A bit of update since i have not posted any real progress in a while. Done some test drives, tried my cabin heating (7C outside) and so on.. While doing that i discovered just how worn out my gearbox was, a lot of internal leakage, a bit of outside leak, quite some transmission sound when hot, overshoot between second and third and some slippage on second with the stick in drive (not when locked in second). I simply have to replace my gearbox. Found a rebuilt one from a Ford Mustang II (yes, they had the same C3, aka. "Bourdeaux transmission" as the the European Granada behind V6 and Pintos) and now i will install that.

I have logged some data while driving. At my first tests i drove without logging anything, at one test a hot day i drove up a long hill and did get the Soliton 1 to get hot enough to warn and switch to power mode (i got that typical ringing sound). Now at my latest tests with logging, it was way colder and nothing got especially hot. So far i think my range expectations around 100 to 150 km is about right, but i cannot say i have done any normal driving so far.

I am quite happy with performance and the driving experience overall, most things have been as expected. Did a full throttle acceleration for some seconds and saw voltage drop to 2.5V per cell, at around 1/3 SoC, quite expected. I had max amp set to 700. The car really do perform at 700A, but since the sorry state of my tranny i did this very close to home..


----------



## steelneck (Apr 19, 2013)

Update since last post. I have now replaced my gearbox with a rebuilt one from a Ford Mustang II, yes they did have the same C3 tranny as the European Ford Granadas, just some minor differences. Also done some more test drives. 

My range expectations around 100km or 60-70 miles seem to be correct.

Also discovered how important it is to have the tranny shift at quite high RPM. At my first test drives i did get the Solition to warn for high temp and shift from silent mode to power mode, when driving up a long hill at 100kmh. My Kostov K11 also felt very warm. Now i have the tranny to shift at 4000 RPM and all those problem are gone, i do not think i will have to connect the water cooling to the Soliton. 

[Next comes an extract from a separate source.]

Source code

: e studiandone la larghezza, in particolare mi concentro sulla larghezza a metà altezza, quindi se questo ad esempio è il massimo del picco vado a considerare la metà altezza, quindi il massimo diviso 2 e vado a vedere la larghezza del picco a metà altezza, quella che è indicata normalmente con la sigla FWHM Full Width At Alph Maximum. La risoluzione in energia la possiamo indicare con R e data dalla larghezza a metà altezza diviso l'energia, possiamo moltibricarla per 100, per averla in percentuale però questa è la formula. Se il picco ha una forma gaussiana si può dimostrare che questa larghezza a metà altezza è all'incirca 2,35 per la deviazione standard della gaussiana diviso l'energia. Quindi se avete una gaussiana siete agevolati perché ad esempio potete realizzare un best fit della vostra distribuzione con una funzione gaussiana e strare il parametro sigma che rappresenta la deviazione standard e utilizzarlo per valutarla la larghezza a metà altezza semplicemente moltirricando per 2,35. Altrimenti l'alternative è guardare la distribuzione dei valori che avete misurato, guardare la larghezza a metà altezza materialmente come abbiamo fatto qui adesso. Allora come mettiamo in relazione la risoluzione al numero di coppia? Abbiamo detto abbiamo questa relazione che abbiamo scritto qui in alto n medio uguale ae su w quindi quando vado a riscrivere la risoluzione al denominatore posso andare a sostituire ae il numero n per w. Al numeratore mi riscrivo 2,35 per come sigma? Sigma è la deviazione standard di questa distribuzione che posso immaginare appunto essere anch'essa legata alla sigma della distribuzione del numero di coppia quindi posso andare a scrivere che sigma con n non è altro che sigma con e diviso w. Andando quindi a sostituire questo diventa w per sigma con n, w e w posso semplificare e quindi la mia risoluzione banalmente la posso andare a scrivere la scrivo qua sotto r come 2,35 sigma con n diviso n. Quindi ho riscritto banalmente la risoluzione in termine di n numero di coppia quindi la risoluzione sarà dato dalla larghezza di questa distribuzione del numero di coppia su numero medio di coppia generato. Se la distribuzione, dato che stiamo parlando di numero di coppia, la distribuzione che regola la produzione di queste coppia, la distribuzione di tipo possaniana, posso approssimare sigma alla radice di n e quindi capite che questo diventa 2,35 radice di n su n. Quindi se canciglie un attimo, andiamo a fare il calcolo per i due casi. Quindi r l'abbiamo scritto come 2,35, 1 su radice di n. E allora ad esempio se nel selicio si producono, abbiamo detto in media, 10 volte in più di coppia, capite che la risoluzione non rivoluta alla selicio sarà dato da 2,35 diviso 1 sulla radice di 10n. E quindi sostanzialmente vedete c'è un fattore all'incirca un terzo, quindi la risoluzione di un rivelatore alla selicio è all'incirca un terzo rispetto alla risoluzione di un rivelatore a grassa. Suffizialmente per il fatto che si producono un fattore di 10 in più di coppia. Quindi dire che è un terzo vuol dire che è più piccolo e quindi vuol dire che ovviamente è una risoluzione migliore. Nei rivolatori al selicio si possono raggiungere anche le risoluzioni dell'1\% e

I still have some adjusting to do, my gearbox have a tendency to overshoot a bit between second and third. It is a bit tricky to adjust since it has both vacuum modulator and kickdown, both regulating hydraulic pressure in their own way. Have to find out what works best while keeping RPMs high. The vacuum modulator adjust mainly the RPM and the kickdown lever mainly downshift RPM, but since i get some overshoot the pressure seem to be a bit low.

Next thing up is to install the TBS E-Xpert pro gauge, and this will require some rewiring and making room for the shunt, still waiting for some parts to have an isolated 12V supply to it (that should have been built in from the start).

Now we have autumn in this part of the world, so it start to be a bit chilly, below 10C at evenings and mornings, a couple of weeks more and we see freezing temperatures, so now i can see that my heater works fine so far. It will probably work fine when the winter comes. This was one my big headaches initially, i put a lot of thought and worries around it, but this part seem to be one of the things that just work. A very simple PWM around a 555 circuit driving a 20A/600V solid state relay.


----------



## steelneck (Apr 19, 2013)

Have now installed the TBS E-Xpert pro.










It seem to work quite nice. Some critic though, with the 10:1 prescaler it need to have an isolated 12V supply, this is something that should have been built in from the start. I connected it via an isolated 12/12V Traco Power circuit. Well now i have a working energy meter with some nice extra features.

Have been trying out my new gearbox and the energy meter. I start to feel that i would have been better off with a 2 speed powerglide gearbox, first gear in the Ford C3 tranny feel almost silly. I still have some trouble with the gearshift between second and third, it overshoots a bit, even if i go lightly on the throttle and if i suddenly step on it while in second and the stick in D, there are some slippage, but if i have the stick in second and step on it at the same speed, there are no slippage. Obviously this means it has a higher pressure with the stick in second than it has in D, i do not know how to fix this if it cannot be adjusted away with the modulator and/or the kickdown.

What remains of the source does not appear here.